**Directions:** Could you return every record below word for word, leaving out the pictures?

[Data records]
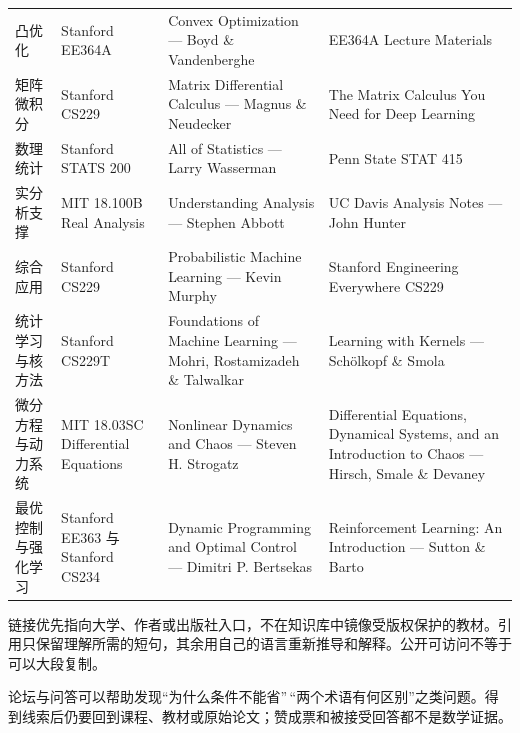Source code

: {\begin{longtable}{@{}>{\raggedright\arraybackslash}p{2.2cm}>{\raggedright\arraybackslash}p{4cm}>{\raggedright\arraybackslash}p{4cm}>{\raggedright\arraybackslash}p{4cm}@{}}
凸优化 & Stanford EE364A & Convex Optimization --- Boyd \& Vandenberghe & EE364A Lecture Materials \\
矩阵微积分 & Stanford CS229 & Matrix Differential Calculus --- Magnus \& Neudecker & The Matrix Calculus You Need for Deep Learning \\
数理统计 & Stanford STATS 200 & All of Statistics --- Larry Wasserman & Penn State STAT 415 \\
实分析支撑 & MIT 18.100B Real Analysis & Understanding Analysis --- Stephen Abbott & UC Davis Analysis Notes --- John Hunter \\
综合应用 & Stanford CS229 & Probabilistic Machine Learning --- Kevin Murphy & Stanford Engineering Everywhere CS229 \\
统计学习与核方法 & Stanford CS229T & Foundations of Machine Learning --- Mohri, Rostamizadeh \& Talwalkar & Learning with Kernels --- Schölkopf \& Smola \\
微分方程与动力系统 & MIT 18.03SC Differential Equations & Nonlinear Dynamics and Chaos --- Steven H. Strogatz & Differential Equations, Dynamical Systems, and an Introduction to Chaos --- Hirsch, Smale \& Devaney \\
最优控制与强化学习 & Stanford EE363 与 Stanford CS234 & Dynamic Programming and Optimal Control --- Dimitri P. Bertsekas & Reinforcement Learning: An Introduction --- Sutton \& Barto \\
\end{longtable}
}

链接优先指向大学、作者或出版社入口，不在知识库中镜像受版权保护的教材。引用只保留理解所需的短句，其余用自己的语言重新推导和解释。公开可访问不等于可以大段复制。

论坛与问答可以帮助发现``为什么条件不能省''\,``两个术语有何区别''之类问题。得到线索后仍要回到课程、教材或原始论文；赞成票和被接受回答都不是数学证据。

**Finished exercise:**
Source code

: {\begin{longtable}{@{}>{\raggedright\arraybackslash}p{2.2cm}>{\raggedright\arraybackslash}p{4cm}>{\raggedright\arraybackslash}p{4cm}>{\raggedright\arraybackslash}p{4cm}@{}}
凸优化 & Stanford EE364A & Convex Optimization --- Boyd \& Vandenberghe & EE364A Lecture Materials \\
矩阵微积分 & Stanford CS229 & Matrix Differential Calculus --- Magnus \& Neudecker & The Matrix Calculus You Need for Deep Learning \\
数理统计 & Stanford STATS 200 & All of Statistics --- Larry Wasserman & Penn State STAT 415 \\
实分析支撑 & MIT 18.100B Real Analysis & Understanding Analysis --- Stephen Abbott & UC Davis Analysis Notes --- John Hunter \\
综合应用 & Stanford CS229 & Probabilistic Machine Learning --- Kevin Murphy & Stanford Engineering Everywhere CS229 \\
统计学习与核方法 & Stanford CS229T & Foundations of Machine Learning --- Mohri, Rostamizadeh \& Talwalkar & Learning with Kernels --- Schölkopf \& Smola \\
微分方程与动力系统 & MIT 18.03SC Differential Equations & Nonlinear Dynamics and Chaos --- Steven H. Strogatz & Differential Equations, Dynamical Systems, and an Introduction to Chaos --- Hirsch, Smale \& Devaney \\
最优控制与强化学习 & Stanford EE363 与 Stanford CS234 & Dynamic Programming and Optimal Control --- Dimitri P. Bertsekas & Reinforcement Learning: An Introduction --- Sutton \& Barto \\
\end{longtable}
}

链接优先指向大学、作者或出版社入口，不在知识库中镜像受版权保护的教材。引用只保留理解所需的短句，其余用自己的语言重新推导和解释。公开可访问不等于可以大段复制。

论坛与问答可以帮助发现``为什么条件不能省''\,``两个术语有何区别''之类问题。得到线索后仍要回到课程、教材或原始论文；赞成票和被接受回答都不是数学证据。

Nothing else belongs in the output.